Here we go again: security issues with certain Android apps has forced Google to pull 21 applications from the Android Market. The apps that were affected were free and have been downloaded about 50,000 times.
Time and again I’ve said that the downside of being so open and having little regulation in the Android Market is the security of certain apps. Last year, Google killed or pulled apps from the market for security reasons on two or more occasions.
The apps are particularly insidious because they look just like knockoff versions of already popular apps. For example, there’s an app called simply “Chess.” The user would download what he’d assume to be a chess game, only to be presented with a very different sort of app.
These apps are all pirated versions of popular games and utilities — an expeditious solution for busy hackers.
The crazy thing is that these apps would root a user’s device, something that a user would actually have to take time to do if he or she wanted to gain that access to customize an Android device.
Once downloaded, the apps root the user’s device using a method like rageagainstthecage, then use an Android executable file (APK) to nab user and device data, such as your mobile provider and user ID. Finally, the app acts as a wide-open backdoor for your device to quietly download more malicious code.
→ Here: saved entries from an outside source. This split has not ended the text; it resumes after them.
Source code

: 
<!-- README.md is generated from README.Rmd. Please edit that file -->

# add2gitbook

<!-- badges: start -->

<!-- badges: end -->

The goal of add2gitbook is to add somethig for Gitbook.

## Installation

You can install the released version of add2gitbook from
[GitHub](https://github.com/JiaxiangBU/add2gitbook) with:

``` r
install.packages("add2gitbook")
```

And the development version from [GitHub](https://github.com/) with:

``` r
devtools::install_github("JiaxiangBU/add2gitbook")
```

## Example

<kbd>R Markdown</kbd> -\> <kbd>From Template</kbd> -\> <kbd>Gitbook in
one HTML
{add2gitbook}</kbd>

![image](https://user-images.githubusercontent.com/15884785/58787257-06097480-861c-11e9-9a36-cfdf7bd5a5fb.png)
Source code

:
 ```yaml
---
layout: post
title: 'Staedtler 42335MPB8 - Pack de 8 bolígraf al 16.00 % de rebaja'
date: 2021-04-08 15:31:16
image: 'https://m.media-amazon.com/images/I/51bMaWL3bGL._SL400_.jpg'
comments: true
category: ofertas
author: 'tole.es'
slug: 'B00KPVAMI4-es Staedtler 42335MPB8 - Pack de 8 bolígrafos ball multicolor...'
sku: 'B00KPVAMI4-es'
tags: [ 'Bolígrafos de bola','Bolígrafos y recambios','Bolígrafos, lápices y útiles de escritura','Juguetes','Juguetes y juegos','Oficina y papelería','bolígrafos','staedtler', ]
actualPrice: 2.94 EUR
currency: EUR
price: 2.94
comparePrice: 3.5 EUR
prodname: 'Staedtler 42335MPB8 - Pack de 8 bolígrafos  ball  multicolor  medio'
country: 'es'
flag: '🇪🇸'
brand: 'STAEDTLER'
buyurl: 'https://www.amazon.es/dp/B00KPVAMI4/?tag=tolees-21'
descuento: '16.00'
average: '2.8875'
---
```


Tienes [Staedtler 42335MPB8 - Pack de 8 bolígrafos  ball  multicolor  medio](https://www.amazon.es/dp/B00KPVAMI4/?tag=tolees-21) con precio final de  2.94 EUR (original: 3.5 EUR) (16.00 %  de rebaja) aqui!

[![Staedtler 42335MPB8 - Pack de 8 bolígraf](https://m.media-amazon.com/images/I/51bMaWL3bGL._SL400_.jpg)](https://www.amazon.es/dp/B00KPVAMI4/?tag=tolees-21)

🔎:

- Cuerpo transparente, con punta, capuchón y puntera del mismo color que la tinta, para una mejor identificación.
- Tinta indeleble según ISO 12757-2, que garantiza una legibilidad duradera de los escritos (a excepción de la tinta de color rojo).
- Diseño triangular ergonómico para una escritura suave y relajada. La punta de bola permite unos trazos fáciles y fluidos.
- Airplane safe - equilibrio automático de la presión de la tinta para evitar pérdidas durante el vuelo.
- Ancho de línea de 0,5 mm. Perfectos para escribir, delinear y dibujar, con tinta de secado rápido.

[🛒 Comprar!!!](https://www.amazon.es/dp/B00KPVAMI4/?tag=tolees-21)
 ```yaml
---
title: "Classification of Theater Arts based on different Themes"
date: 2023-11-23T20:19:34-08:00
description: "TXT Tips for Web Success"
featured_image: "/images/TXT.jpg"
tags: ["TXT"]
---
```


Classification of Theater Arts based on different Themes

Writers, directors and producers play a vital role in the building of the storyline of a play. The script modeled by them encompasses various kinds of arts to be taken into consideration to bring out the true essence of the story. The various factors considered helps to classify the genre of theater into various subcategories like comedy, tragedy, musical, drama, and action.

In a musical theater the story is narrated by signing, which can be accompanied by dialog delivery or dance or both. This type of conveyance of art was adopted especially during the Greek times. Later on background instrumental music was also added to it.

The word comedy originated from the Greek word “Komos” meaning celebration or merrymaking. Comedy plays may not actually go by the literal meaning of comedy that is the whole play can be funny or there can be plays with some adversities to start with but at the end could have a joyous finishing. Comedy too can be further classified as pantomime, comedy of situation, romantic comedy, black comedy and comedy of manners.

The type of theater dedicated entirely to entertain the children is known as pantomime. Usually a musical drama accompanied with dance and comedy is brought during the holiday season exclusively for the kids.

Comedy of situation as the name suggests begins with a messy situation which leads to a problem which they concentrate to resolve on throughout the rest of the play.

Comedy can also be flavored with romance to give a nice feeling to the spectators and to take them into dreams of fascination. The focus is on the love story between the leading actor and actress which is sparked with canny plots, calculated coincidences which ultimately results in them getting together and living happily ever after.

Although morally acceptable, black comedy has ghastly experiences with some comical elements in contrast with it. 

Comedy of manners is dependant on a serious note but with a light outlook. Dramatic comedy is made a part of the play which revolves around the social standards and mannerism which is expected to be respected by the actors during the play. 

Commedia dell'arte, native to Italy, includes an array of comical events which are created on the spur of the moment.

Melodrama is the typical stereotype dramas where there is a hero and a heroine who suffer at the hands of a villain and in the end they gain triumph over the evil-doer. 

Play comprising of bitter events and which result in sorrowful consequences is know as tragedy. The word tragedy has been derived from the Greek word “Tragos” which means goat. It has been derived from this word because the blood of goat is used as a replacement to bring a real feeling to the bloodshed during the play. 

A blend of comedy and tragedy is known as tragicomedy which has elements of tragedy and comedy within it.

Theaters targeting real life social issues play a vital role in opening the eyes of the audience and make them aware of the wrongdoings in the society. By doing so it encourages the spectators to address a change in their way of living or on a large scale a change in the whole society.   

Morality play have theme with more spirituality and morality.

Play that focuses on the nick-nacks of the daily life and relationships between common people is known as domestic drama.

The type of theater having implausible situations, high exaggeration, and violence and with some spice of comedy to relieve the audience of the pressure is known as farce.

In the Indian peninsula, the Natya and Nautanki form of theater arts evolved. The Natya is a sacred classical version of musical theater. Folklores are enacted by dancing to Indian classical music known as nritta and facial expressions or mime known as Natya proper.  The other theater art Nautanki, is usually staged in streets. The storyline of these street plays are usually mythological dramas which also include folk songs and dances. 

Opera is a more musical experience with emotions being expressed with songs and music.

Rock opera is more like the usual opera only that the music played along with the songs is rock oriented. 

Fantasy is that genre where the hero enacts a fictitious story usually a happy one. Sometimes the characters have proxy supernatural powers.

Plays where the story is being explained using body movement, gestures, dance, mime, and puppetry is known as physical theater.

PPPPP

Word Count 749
Folks can complain and whine about Apple’s walled garden all they like, but you never hear about issues like this in Apple’s tightly controlled eco-system. Eventually, Google will have to find a way to prevent these apps from entering the Android Market so it doesn’t have to pull them after they’ve been downloaded tens of thousands of times. I would be royally annoyed if I ended up downloading seemingly-harmless-but-actually-malicious apps.